White Paper by Guest Blogger Arthur de Jager
CEO of Niveo Professional

I am often asked by ProAV installers why they should use a UPS and which type to use.
In many cases, there is the misconception that UPS systems are to provide enough backup power to let you finish your telepresence meeting or to let you finish watching your Netflix movie when there is a power cut. In fact, the primary functions of a UPS are to protect the equipment connected to it from brown outs and black outs, provide enough time for the equipment to shut down safely without data loss, or to give enough time for a back-up generator to start up.

The protection of AV systems in particular, is very important, as brown outs can cause serious damage to sensitive AV equipment.

Types of UPS Systems

There are two basic types of UPS system, line interactive and online-double conversion. There are also offline systems, but these are technically not UPS’s, as ‘UPS’ is an acronym for ‘Uninterruptible Power Supply’ and a power cut with an offline system will cause an interruption.

Below is a brief explanation of the differences.

Standby/Offline battery Back-up


Picture 1:Offline battery Back-up

The offline ‘UPS’ is simply a battery providing limited back up power, which sometimes includes power conditioning for brown outs. The cheapest standby/offline units will only turn on the batteries when the primary power source fails. Some more expensive units may also offer some surge protection. An offline ‘UPS’ can take up to 45 milliseconds to switch over to battery power. This delay can cause damage to sensitive AV equipment.

Line Interactive UPS


Picture 2: Line Interactive UPS

The line interactive UPS does filter out some peaks in power, but is not fully regulating the output current. Fluctuations in the output current are still passed through. These units will offer a quicker response time (up to 10 milliseconds) and have some basic automatic voltage regulation (AVR) and surge suppression.  Lower-priced units will put out a simulated or modified sine wave and higher-priced units will produce a pure sine wave.  Sometimes, these higher end units will revert to battery backup in a brown-out situation (to boost the voltage) and in an over-voltage situation (to lower or “buck” the voltage).

Since the line interactive UPS still has a delay of several milliseconds before the batteries kick in after a power cut, there is still a risk of causing damage to AV equipment.

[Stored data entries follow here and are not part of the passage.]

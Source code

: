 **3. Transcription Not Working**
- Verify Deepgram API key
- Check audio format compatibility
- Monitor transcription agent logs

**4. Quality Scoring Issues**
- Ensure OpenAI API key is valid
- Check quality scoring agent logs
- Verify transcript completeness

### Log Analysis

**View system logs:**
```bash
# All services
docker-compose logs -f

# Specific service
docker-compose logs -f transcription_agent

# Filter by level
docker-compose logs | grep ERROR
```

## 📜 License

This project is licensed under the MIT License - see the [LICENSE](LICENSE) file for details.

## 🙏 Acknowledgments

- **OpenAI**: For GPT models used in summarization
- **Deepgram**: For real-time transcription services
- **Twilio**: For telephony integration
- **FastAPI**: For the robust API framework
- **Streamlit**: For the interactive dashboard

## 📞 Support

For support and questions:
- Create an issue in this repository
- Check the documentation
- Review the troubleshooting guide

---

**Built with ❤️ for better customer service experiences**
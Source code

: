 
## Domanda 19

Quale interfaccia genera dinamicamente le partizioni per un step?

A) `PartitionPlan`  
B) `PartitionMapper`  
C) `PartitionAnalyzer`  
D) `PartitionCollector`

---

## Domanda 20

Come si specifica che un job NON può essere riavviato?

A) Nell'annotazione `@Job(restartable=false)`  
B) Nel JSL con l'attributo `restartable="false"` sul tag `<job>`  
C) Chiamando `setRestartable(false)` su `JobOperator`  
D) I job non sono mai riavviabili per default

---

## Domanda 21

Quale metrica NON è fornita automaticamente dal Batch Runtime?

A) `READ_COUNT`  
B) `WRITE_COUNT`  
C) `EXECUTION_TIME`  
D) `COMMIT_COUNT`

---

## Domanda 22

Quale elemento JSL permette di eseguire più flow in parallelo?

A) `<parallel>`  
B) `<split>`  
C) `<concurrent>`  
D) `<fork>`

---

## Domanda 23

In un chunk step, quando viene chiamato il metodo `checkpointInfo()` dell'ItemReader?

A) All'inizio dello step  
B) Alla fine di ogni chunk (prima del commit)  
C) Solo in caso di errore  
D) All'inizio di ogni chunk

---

Further, and probably most relevant to the ProAV industry, the Line interactive UPS has only limited ability to filter out fluctuations from the input AC-power. These small fluctuations can be amplified in AV installs (by amplifiers for instance) and manifest themselves as ‘noise’ or ‘snow’ on screens, or as humming noises from speakers. A line interactive UPS for AV, although commonly used, is not advisable.

Online UPS


Picture 3: Online UPS

The highest level of UPS protection is online.  Online units take the incoming current (AC), rectify it to the battery voltage of the UPS (DC), filter it, invert it and convert it to the appropriate output voltage for the unit (AC). Consequently, the output voltage is always perfectly steady and the sine wave is always pure.  None of the small fluctuations are passed by an online UPS. Only clean power out!

Additionally, there is no delay from power cut to battery power, since current flows across the batteries at all times. Further benefit to this comes in the form of battery life expectancy.  Since the batteries are constantly ‘online’, typical lifespan of these batteries is improved by a year or two over other types of UPS.